First Chair violin, MidWestern City Philharmonic orchestra. Child prodigy from a village in Scotland. Trained classically from an early age at the national institute of music. She excelled. Now midlife and anxious about her yearning to play her village folk tunes but unable to because of the traumatizing classical musical training. She could only play what she could read in front of her on a music stand. I know this condition. I had it too when I was a preteen drummer. I was amazed at a friend in the sixth grade who could improvise on the drums. And the girls really liked it. I needed to do that. Only I could not understand how somebody could just start tapping with drumsticks and make it sound good. I could only read what was on the paper on the music stand. I could sightread any difficult percussion music with ease while also playing to a metronome. But I could not swing. The next few decades I spent in the Deep South. There I learned to get out of my head and into my heart, and feel the music. That saved my life. So now with this virtuoso, I was being asked to open up a new inroad into her creativity. Her husband had brought her in and she had accepted his invitation after witnessing his shifts and improvements in his condition using the drum in this specific healing way.
“Just hit the downbeat. Steady and relaxed.” I intoned,
We got a groove going that was slow. Although her intellect wanted to interfere and judge, I stated simply,
“Don’t judge. Just follow the groove. Single note in the middle of the drumhead, like a heartbeat.”
Soon she sunk into a deeper state of relaxation which was safe for her, because she was creating it herself. Her husband sat at the back of the room and enjoyed what he was sure would be a positive outcome.
“Okay, Now while you’re hitting the drum, make a sound. Any sound. Just open your mouth and make a sound while you are hitting the drum.”
She was torn between her critical mind forbidding her to do such a thing and her childhood desire to sing her cultural folksongs.
“It’s not a note. It’s not music. It’s just a sound.” I reassured her.
“Nothing to get worried about…”
Her mind was trying to regain control over her heart, so I reminded her gently,
“Keep the downbeat going, nice and laid back.”
Soon her groove settled in again and she was stable enough in her heart to open her mouth and make a sound while she hit the drum in a steady relaxed pulse. Her husband lit up like a christmas tree.
“Good.

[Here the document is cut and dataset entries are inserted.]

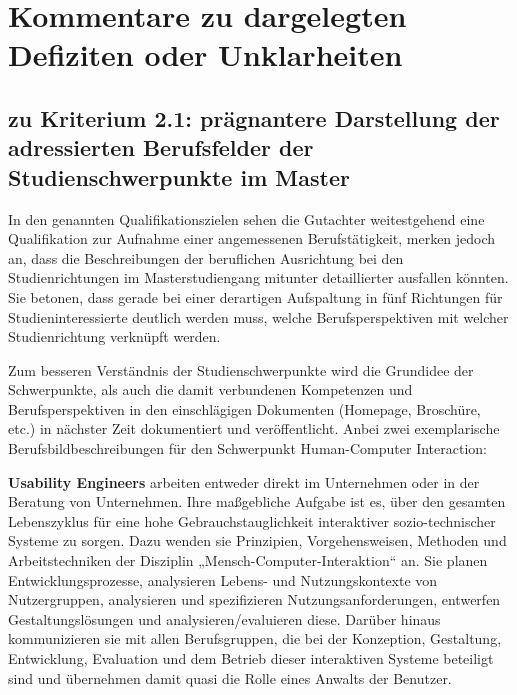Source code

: \chapter{Kommentare zu dargelegten Defiziten oder
Unklarheiten}\label{kommentare-zu-dargelegten-defiziten-oder-unklarheiten}

\section{zu Kriterium 2.1: prägnantere Darstellung der adressierten
Berufsfelder der Studienschwerpunkte im
Master}\label{zu-kriterium-2.1-pruxe4gnantere-darstellung-der-adressierten-berufsfelder-der-studienschwerpunkte-im-master}

\begin{siderules}
In den genannten Qualifikationszielen sehen die Gutachter weitestgehend
eine Qualifikation zur Aufnahme einer angemessenen Berufstätigkeit,
merken jedoch an, dass die Beschreibungen der beruflichen Ausrichtung
bei den Studienrichtungen im Masterstudiengang mitunter detaillierter
ausfallen könnten. Sie betonen, dass gerade bei einer derartigen
Aufspaltung in fünf Richtungen für Studieninteressierte deutlich werden
muss, welche Berufsperspektiven mit welcher Studienrichtung verknüpft
werden.
\end{siderules}

Zum besseren Verständnis der Studienschwerpunkte wird die Grundidee der
Schwerpunkte, als auch die damit verbundenen Kompetenzen und
Berufsperspektiven in den einschlägigen Dokumenten (Homepage, Broschüre,
etc.) in nächster Zeit dokumentiert und veröffentlicht. Anbei zwei
exemplarische Berufsbildbeschreibungen für den Schwerpunkt
Human-Computer Interaction:

\textbf{Usability Engineers} arbeiten entweder direkt im Unternehmen
oder in der Beratung von Unternehmen. Ihre maßgebliche Aufgabe ist es,
über den gesamten Lebenszyklus für eine hohe Gebrauchstauglichkeit
interaktiver sozio-technischer Systeme zu sorgen. Dazu wenden sie
Prinzipien, Vorgehensweisen, Methoden und Arbeitstechniken der Disziplin
„Mensch-Computer-Interaktion`` an. Sie planen Entwicklungsprozesse,
analysieren Lebens- und Nutzungskontexte von Nutzergruppen, analysieren
und spezifizieren Nutzungsanforderungen, entwerfen Gestaltungslösungen
und analysieren/evaluieren diese. Darüber hinaus kommunizieren sie mit
allen Berufsgruppen, die bei der Konzeption, Gestaltung, Entwicklung,
Evaluation und dem Betrieb dieser interaktiven Systeme beteiligt sind
und übernehmen damit quasi die Rolle eines Anwalts der Benutzer.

Keep the groove going…” I waited until I sensed that she was ready.
“Now, do it again.” I asked her.
She made a vocal sound again. It was slightly stronger and not so suppressed. The downbeat groove was keeping her critical mind occupied. She sensed an opening in her belief system. There was suddenly hope. Her breathing deepened. She smiled.
Soon we had her singing a phrase that she made up of several tones. Not notes, just tones while she kept the groove going at a safe tempo for her. This was her first improvisation, maybe in her whole adult life. It is terra incognito for many classically trained musicians. But it is also the way music has always been handed down through the aural tradition of hearing it and learning how to play it. Her belief system saw that it was safe to explore musically, even make mistakes, that are not really mistakes but clues. So it shifted it’s survival agenda to include improvisation. The steady laid back pulse of the downbeat played by her, kept the critical mind in check, in stasis, while the realization could take place and the belief system could realign itself. It only takes a moment sometimes.
She was then able to give herself permission to sing and play her favorite folksongs on her violin, by ear, not by reading off of sheet music. To explore music again safely.
This protocol creates a new belief pathway that does not go through the Judgmental Forest. When we learn, we also remember the emotional charge of that lesson. It will interfere if it is not from a place of joy.